■ **Exercise requirements**: Whenever a line in the entries includes the word "right", copy that line out.

■ **Records to use**:
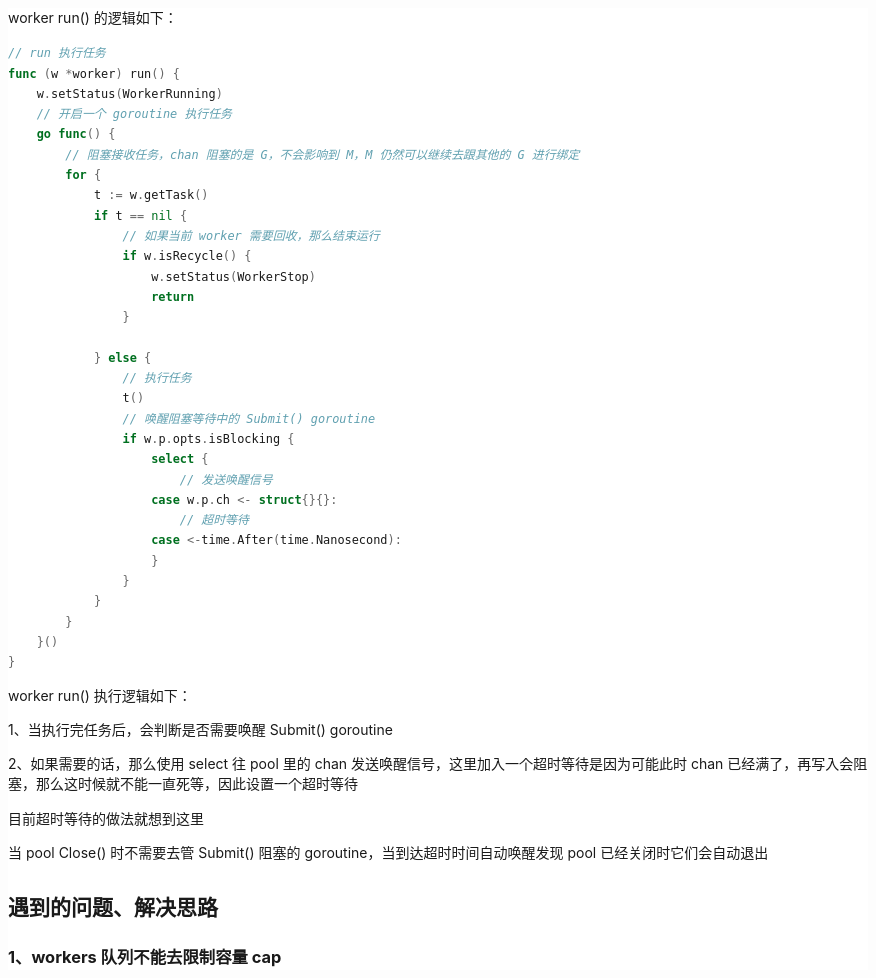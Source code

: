 

worker run() 的逻辑如下：

```go
// run 执行任务
func (w *worker) run() {
	w.setStatus(WorkerRunning)
	// 开启一个 goroutine 执行任务
	go func() {
		// 阻塞接收任务，chan 阻塞的是 G，不会影响到 M，M 仍然可以继续去跟其他的 G 进行绑定
		for {
			t := w.getTask()
			if t == nil {
				// 如果当前 worker 需要回收，那么结束运行
				if w.isRecycle() {
					w.setStatus(WorkerStop)
					return
				}

			} else {
				// 执行任务
				t()
				// 唤醒阻塞等待中的 Submit() goroutine
                if w.p.opts.isBlocking {
                    select {
                        // 发送唤醒信号
                    case w.p.ch <- struct{}{}:	
                        // 超时等待
                    case <-time.After(time.Nanosecond):
                    }
                }
			}
		}
	}()
}
```

worker run() 执行逻辑如下：

1、当执行完任务后，会判断是否需要唤醒 Submit() goroutine

2、如果需要的话，那么使用 select 往 pool 里的 chan 发送唤醒信号，这里加入一个超时等待是因为可能此时 chan 已经满了，再写入会阻塞，那么这时候就不能一直死等，因此设置一个超时等待



目前超时等待的做法就想到这里

当 pool Close() 时不需要去管 Submit() 阻塞的 goroutine，当到达超时时间自动唤醒发现 pool 已经关闭时它们会自动退出





## 遇到的问题、解决思路

###  1、workers 队列不能去限制容量 cap
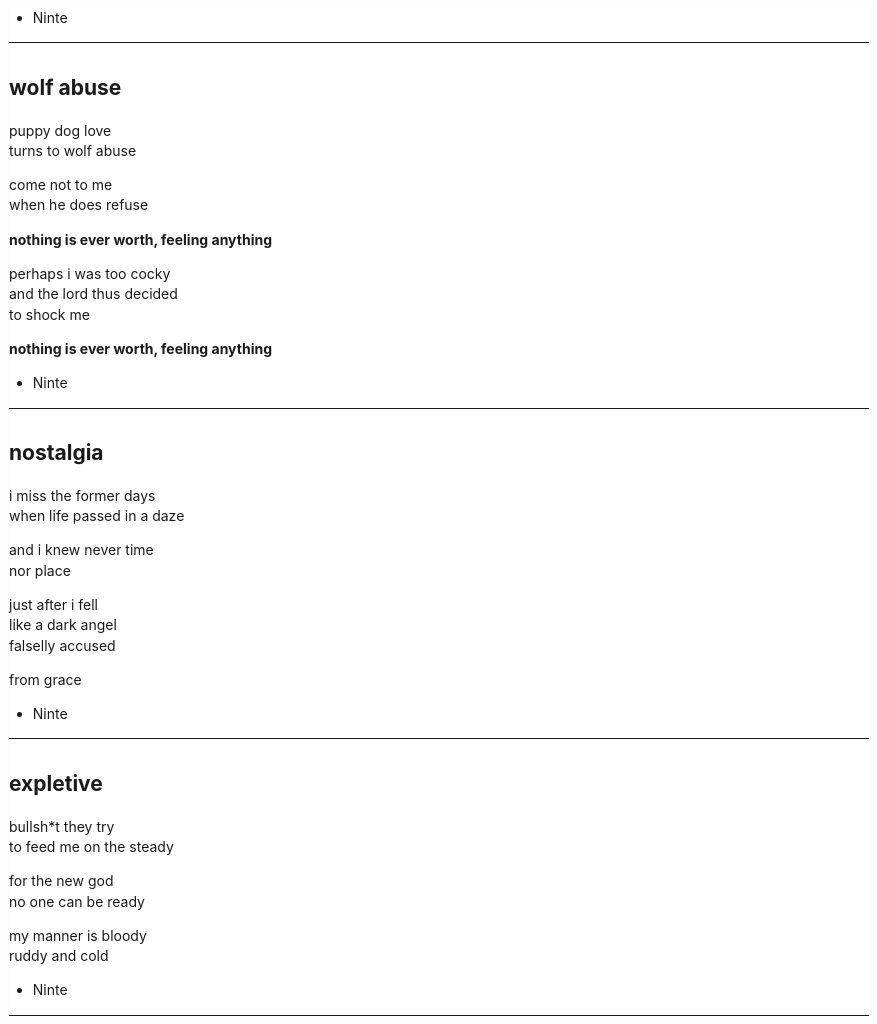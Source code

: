 - Ninte

---

## wolf abuse

puppy dog love  
turns to wolf abuse

come not to me  
when he does refuse

**nothing is ever worth, feeling anything**

perhaps i was too cocky  
and the lord thus decided  
to shock me

**nothing is ever worth, feeling anything**

- Ninte

---

## nostalgia

i miss the former days  
when life passed in a daze

and i knew never time  
nor place

just after i fell  
like a dark angel  
falselly accused

from grace

- Ninte

---

## expletive

bullsh\*t they try  
to feed me on the steady

for the new god  
no one can be ready

my manner is bloody  
ruddy and cold

- Ninte

---
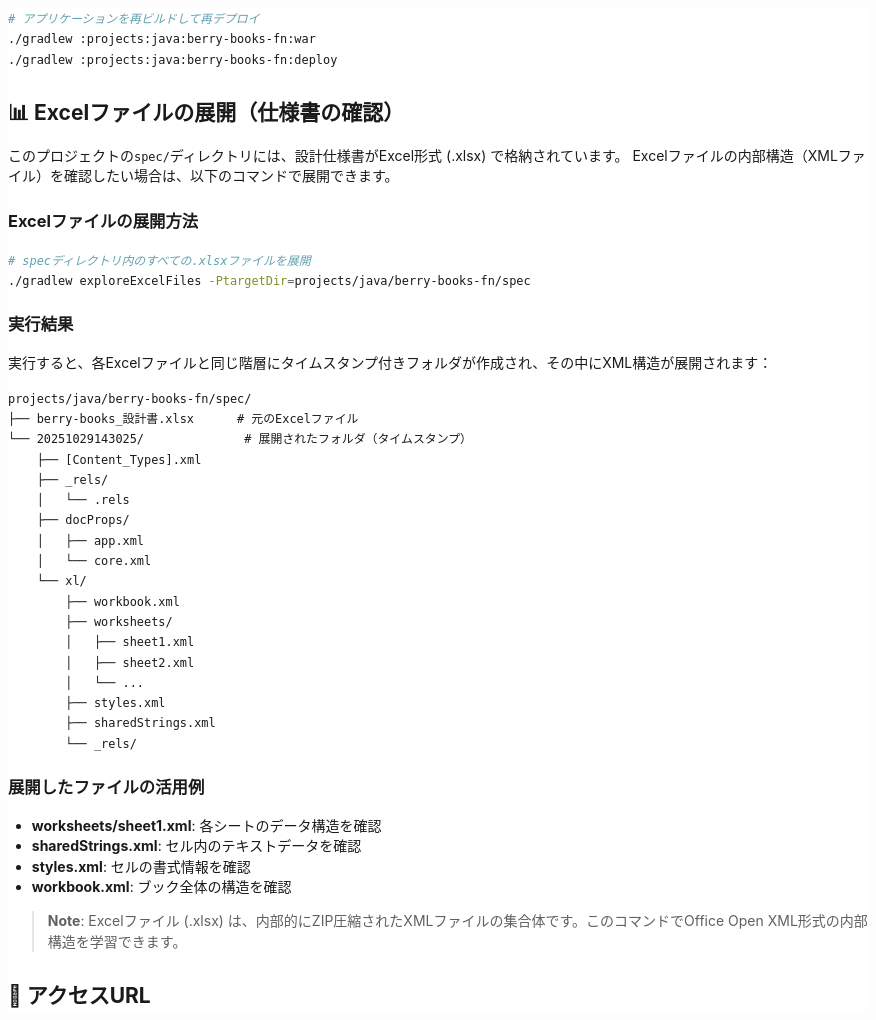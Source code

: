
 ```bash
# アプリケーションを再ビルドして再デプロイ
./gradlew :projects:java:berry-books-fn:war
./gradlew :projects:java:berry-books-fn:deploy
```

## 📊 Excelファイルの展開（仕様書の確認）

このプロジェクトの`spec/`ディレクトリには、設計仕様書がExcel形式 (.xlsx) で格納されています。
Excelファイルの内部構造（XMLファイル）を確認したい場合は、以下のコマンドで展開できます。

### Excelファイルの展開方法

```bash
# specディレクトリ内のすべての.xlsxファイルを展開
./gradlew exploreExcelFiles -PtargetDir=projects/java/berry-books-fn/spec
```

### 実行結果

実行すると、各Excelファイルと同じ階層にタイムスタンプ付きフォルダが作成され、その中にXML構造が展開されます：

```
projects/java/berry-books-fn/spec/
├── berry-books_設計書.xlsx      # 元のExcelファイル
└── 20251029143025/              # 展開されたフォルダ（タイムスタンプ）
    ├── [Content_Types].xml
    ├── _rels/
    │   └── .rels
    ├── docProps/
    │   ├── app.xml
    │   └── core.xml
    └── xl/
        ├── workbook.xml
        ├── worksheets/
        │   ├── sheet1.xml
        │   ├── sheet2.xml
        │   └── ...
        ├── styles.xml
        ├── sharedStrings.xml
        └── _rels/
```

### 展開したファイルの活用例

- **worksheets/sheet1.xml**: 各シートのデータ構造を確認
- **sharedStrings.xml**: セル内のテキストデータを確認
- **styles.xml**: セルの書式情報を確認
- **workbook.xml**: ブック全体の構造を確認

> **Note**: Excelファイル (.xlsx) は、内部的にZIP圧縮されたXMLファイルの集合体です。このコマンドでOffice Open XML形式の内部構造を学習できます。

## 📍 アクセスURL
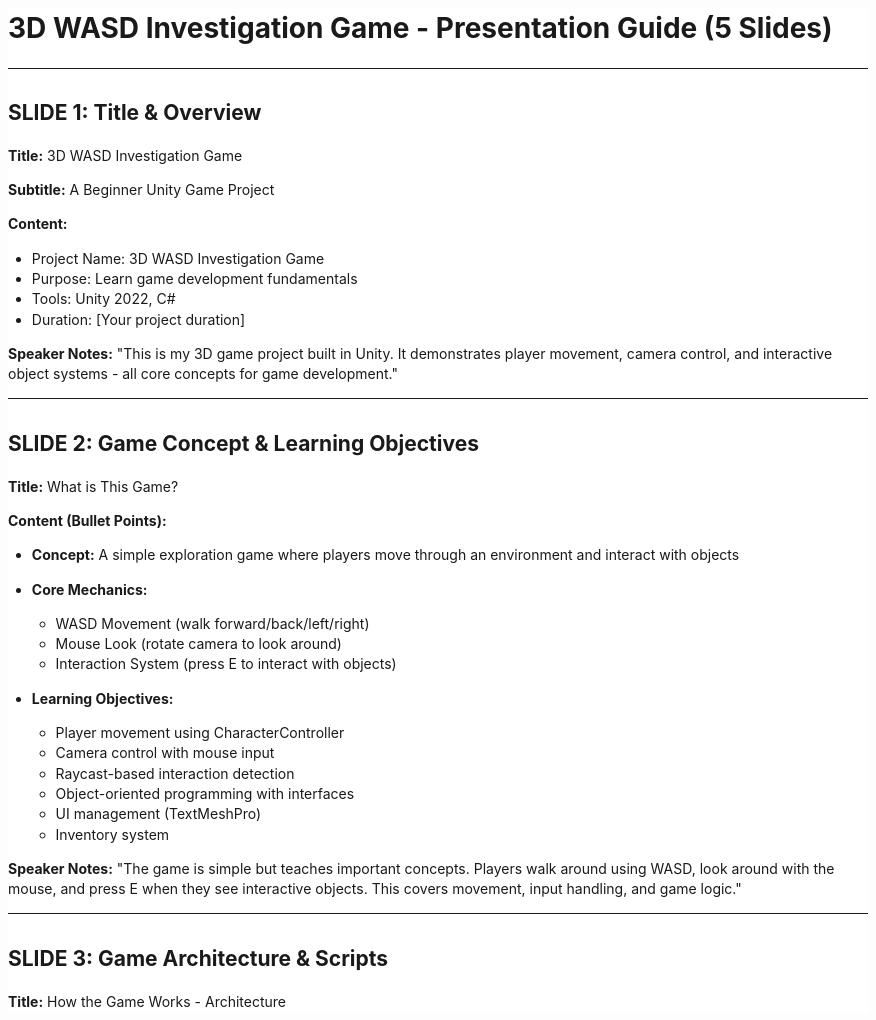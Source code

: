 # 3D WASD Investigation Game - Presentation Guide (5 Slides)

---

## SLIDE 1: Title & Overview
**Title:** 3D WASD Investigation Game

**Subtitle:** A Beginner Unity Game Project

**Content:**
- Project Name: 3D WASD Investigation Game
- Purpose: Learn game development fundamentals
- Tools: Unity 2022, C#
- Duration: [Your project duration]

**Speaker Notes:**
"This is my 3D game project built in Unity. It demonstrates player movement, camera control, and interactive object systems - all core concepts for game development."

---

## SLIDE 2: Game Concept & Learning Objectives
**Title:** What is This Game?

**Content (Bullet Points):**
- **Concept:** A simple exploration game where players move through an environment and interact with objects
- **Core Mechanics:**
  - WASD Movement (walk forward/back/left/right)
  - Mouse Look (rotate camera to look around)
  - Interaction System (press E to interact with objects)
  
- **Learning Objectives:**
  - Player movement using CharacterController
  - Camera control with mouse input
  - Raycast-based interaction detection
  - Object-oriented programming with interfaces
  - UI management (TextMeshPro)
  - Inventory system

**Speaker Notes:**
"The game is simple but teaches important concepts. Players walk around using WASD, look around with the mouse, and press E when they see interactive objects. This covers movement, input handling, and game logic."

---

## SLIDE 3: Game Architecture & Scripts
**Title:** How the Game Works - Architecture
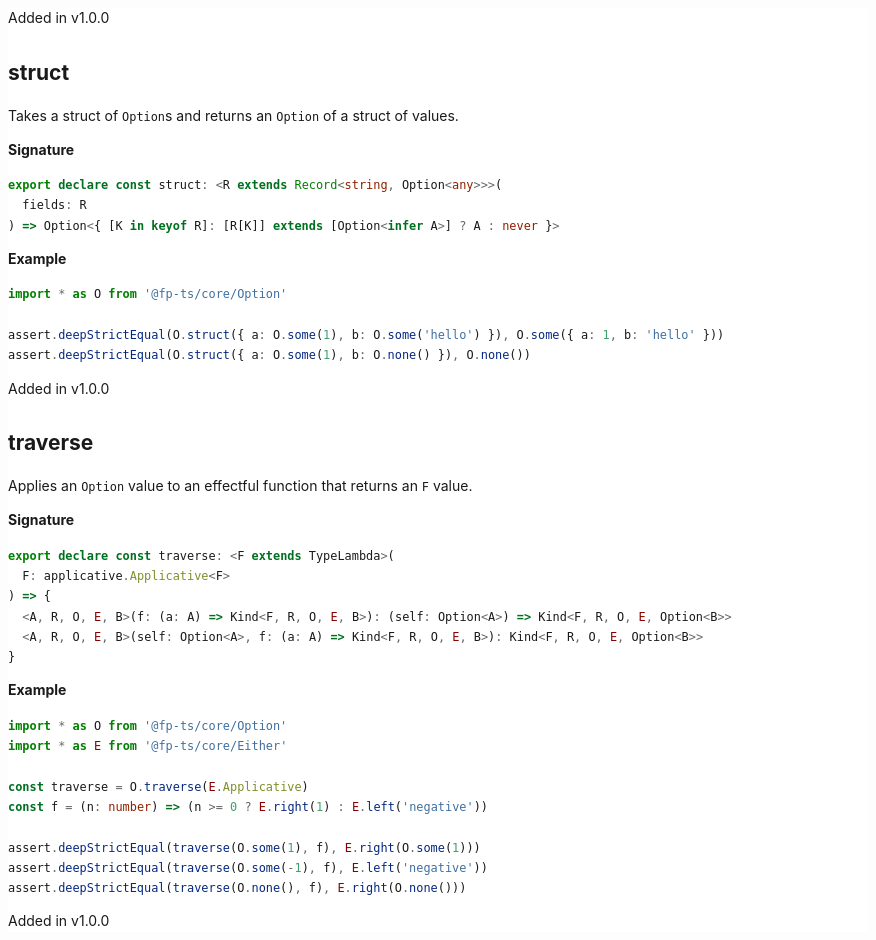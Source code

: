 Added in v1.0.0

## struct

Takes a struct of `Option`s and returns an `Option` of a struct of values.

**Signature**

```ts
export declare const struct: <R extends Record<string, Option<any>>>(
  fields: R
) => Option<{ [K in keyof R]: [R[K]] extends [Option<infer A>] ? A : never }>
```

**Example**

```ts
import * as O from '@fp-ts/core/Option'

assert.deepStrictEqual(O.struct({ a: O.some(1), b: O.some('hello') }), O.some({ a: 1, b: 'hello' }))
assert.deepStrictEqual(O.struct({ a: O.some(1), b: O.none() }), O.none())
```

Added in v1.0.0

## traverse

Applies an `Option` value to an effectful function that returns an `F` value.

**Signature**

```ts
export declare const traverse: <F extends TypeLambda>(
  F: applicative.Applicative<F>
) => {
  <A, R, O, E, B>(f: (a: A) => Kind<F, R, O, E, B>): (self: Option<A>) => Kind<F, R, O, E, Option<B>>
  <A, R, O, E, B>(self: Option<A>, f: (a: A) => Kind<F, R, O, E, B>): Kind<F, R, O, E, Option<B>>
}
```

**Example**

```ts
import * as O from '@fp-ts/core/Option'
import * as E from '@fp-ts/core/Either'

const traverse = O.traverse(E.Applicative)
const f = (n: number) => (n >= 0 ? E.right(1) : E.left('negative'))

assert.deepStrictEqual(traverse(O.some(1), f), E.right(O.some(1)))
assert.deepStrictEqual(traverse(O.some(-1), f), E.left('negative'))
assert.deepStrictEqual(traverse(O.none(), f), E.right(O.none()))
```

Added in v1.0.0
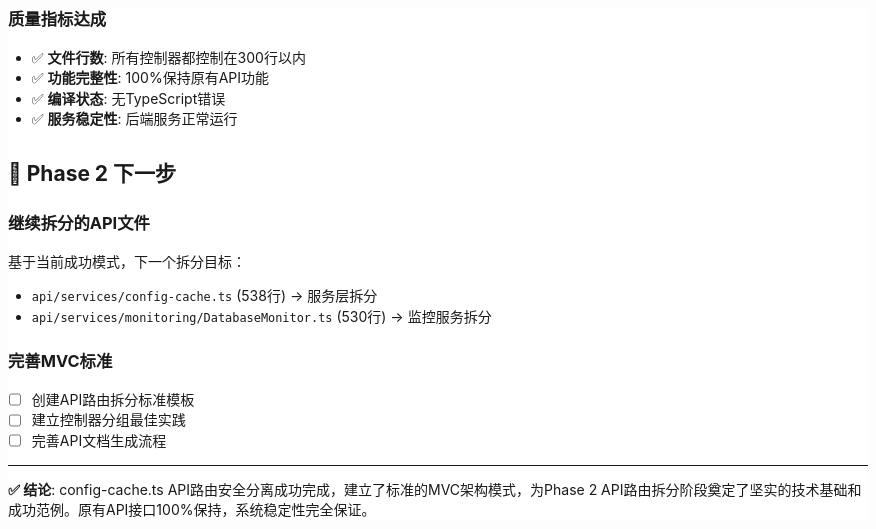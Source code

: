 ### 质量指标达成
- ✅ **文件行数**: 所有控制器都控制在300行以内
- ✅ **功能完整性**: 100%保持原有API功能
- ✅ **编译状态**: 无TypeScript错误
- ✅ **服务稳定性**: 后端服务正常运行

## 🎯 Phase 2 下一步

### 继续拆分的API文件
基于当前成功模式，下一个拆分目标：
- `api/services/config-cache.ts` (538行) → 服务层拆分
- `api/services/monitoring/DatabaseMonitor.ts` (530行) → 监控服务拆分

### 完善MVC标准
- [ ] 创建API路由拆分标准模板
- [ ] 建立控制器分组最佳实践
- [ ] 完善API文档生成流程

---

**✅ 结论**: config-cache.ts API路由安全分离成功完成，建立了标准的MVC架构模式，为Phase 2 API路由拆分阶段奠定了坚实的技术基础和成功范例。原有API接口100%保持，系统稳定性完全保证。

■ **Written solution**:
  - WASD Movement (walk forward/back/left/right)
const f = (n: number) => (n >= 0 ? E.right(1) : E.left('negative'))
assert.deepStrictEqual(traverse(O.some(1), f), E.right(O.some(1)))
assert.deepStrictEqual(traverse(O.none(), f), E.right(O.none()))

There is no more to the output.